Thread 24517176 - /lit/ [Archived: 766 hours ago]

Anonymous
7/3/2025, 3:33:59 PM No.24517176
1729366403106606
1729366403106606
md5: 5fdc831be8b9b603f0d9a20fbc9221d9🔍
What are the difference between audiobook listening or reading? Do they have the same benefits? I feel like there'd be a bigger chance to become at master of rhetoric by making my inner voice read the text in my head as opposed to simply listening to it. But I don't know if that's actually the case and internet isn't helping.

And I know retention isn't a benefit unique to reading, it is provably the same if you don't multitask while listening to an audiobook.
Replies: >>24517209 >>24517513 >>24519305 >>24519345 >>24519524
Anonymous
7/3/2025, 3:49:52 PM No.24517209
>>24517176 (OP)
>What are the difference between audiobook listening or reading?

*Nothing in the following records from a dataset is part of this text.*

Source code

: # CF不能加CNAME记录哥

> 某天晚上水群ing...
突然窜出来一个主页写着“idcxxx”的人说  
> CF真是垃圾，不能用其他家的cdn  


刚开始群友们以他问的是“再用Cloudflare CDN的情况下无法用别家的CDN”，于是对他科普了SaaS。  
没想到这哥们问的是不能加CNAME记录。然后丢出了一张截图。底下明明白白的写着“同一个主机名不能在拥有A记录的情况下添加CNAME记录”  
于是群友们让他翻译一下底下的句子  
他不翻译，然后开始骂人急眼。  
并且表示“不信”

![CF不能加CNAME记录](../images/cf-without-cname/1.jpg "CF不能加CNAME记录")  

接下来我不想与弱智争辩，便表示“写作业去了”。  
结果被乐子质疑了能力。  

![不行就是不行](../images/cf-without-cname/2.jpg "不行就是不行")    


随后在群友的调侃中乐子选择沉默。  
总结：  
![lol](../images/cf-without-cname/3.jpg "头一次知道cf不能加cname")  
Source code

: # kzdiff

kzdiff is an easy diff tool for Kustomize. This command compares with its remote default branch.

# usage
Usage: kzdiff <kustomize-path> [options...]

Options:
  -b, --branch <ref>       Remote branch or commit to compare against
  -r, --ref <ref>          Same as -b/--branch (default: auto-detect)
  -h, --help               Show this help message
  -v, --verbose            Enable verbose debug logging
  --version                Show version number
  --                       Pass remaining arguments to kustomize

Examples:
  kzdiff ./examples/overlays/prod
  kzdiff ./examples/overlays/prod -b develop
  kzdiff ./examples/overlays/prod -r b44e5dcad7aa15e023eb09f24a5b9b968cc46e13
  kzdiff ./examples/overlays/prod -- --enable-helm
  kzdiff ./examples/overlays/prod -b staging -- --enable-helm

>Do they have the same benefits?
No, you can speed up audiobooks and get through them quicker but it's harder to skip ahead or completely lose yourself in the story. You can multitask with audiobooks but you miss out on seeing the layout and spelling (i.e. for puns). Both have their benefits.
>I feel like there'd be a bigger chance to become at master of rhetoric by making my inner voice read the text in my head as opposed to simply listening to it. But I don't know if that's actually the case and internet isn't helping.
I've found audiobooks helped me to pick up different speaking rhythms subconsciously, which is important for rhetoric. I recommend listening to rhetoric book and then pausing and analysing the written text. A nice beginner one is Farnsworth's Classical English Rhetoric.
>And I know retention isn't a benefit unique to reading, it is provably the same if you don't multitask while listening to an audiobook.
I find when I recall part of audiobook, I will often recall what I was doing and where I was when I listened to it, like I remember being in the yogurt section at the supermarket during the battle scene in The Charterhouse of Parma even though they are completely unrelated. I also remember how the reader said specific lines that helps them stick in my head, like an earworm.
Anonymous
7/3/2025, 6:30:15 PM No.24517513
>>24517176 (OP)
a written book is more suited for careful and thorough study, obviously
that's all
Anonymous
7/3/2025, 11:33:48 PM No.24518500
My problem with audiobooks is im going to being be keyed in 100% of the time and going back and rewinding parts sounds like it would be annoying. With books I can go at my own pace
Anonymous
7/4/2025, 3:57:12 AM No.24519305
>>24517176 (OP)
there are some books i'd never be able to get through as an audiobook on the first go through, whereas some books feel very well suited to the medium. i thought i'd enjoy the faerie queen as an audiobook, since it's poetry, but on my first readthrough, it was completely incomprehensible to me. after reading it in print, however, i am now able to listen to the audiobook very easily. i'm not sure exactly what makes one book easier to take in as audio and another, but the authors prose is certainly a factor. authors with a languid style, such as wharton, make for good audiobooks, whereas books with much information crammed into each paragraph as possible, such as moby-dick, or books with complex syntax,such as the work of henry james, make very bad audiobooks, at least for a first read through. the best i can say is you must judge them on a case by case basis.
Anonymous
7/4/2025, 4:12:40 AM No.24519345
>>24517176 (OP)
I am a bigtime audiobook enjoyer.
But, I readily admit I retained a great deal more from reading physical books.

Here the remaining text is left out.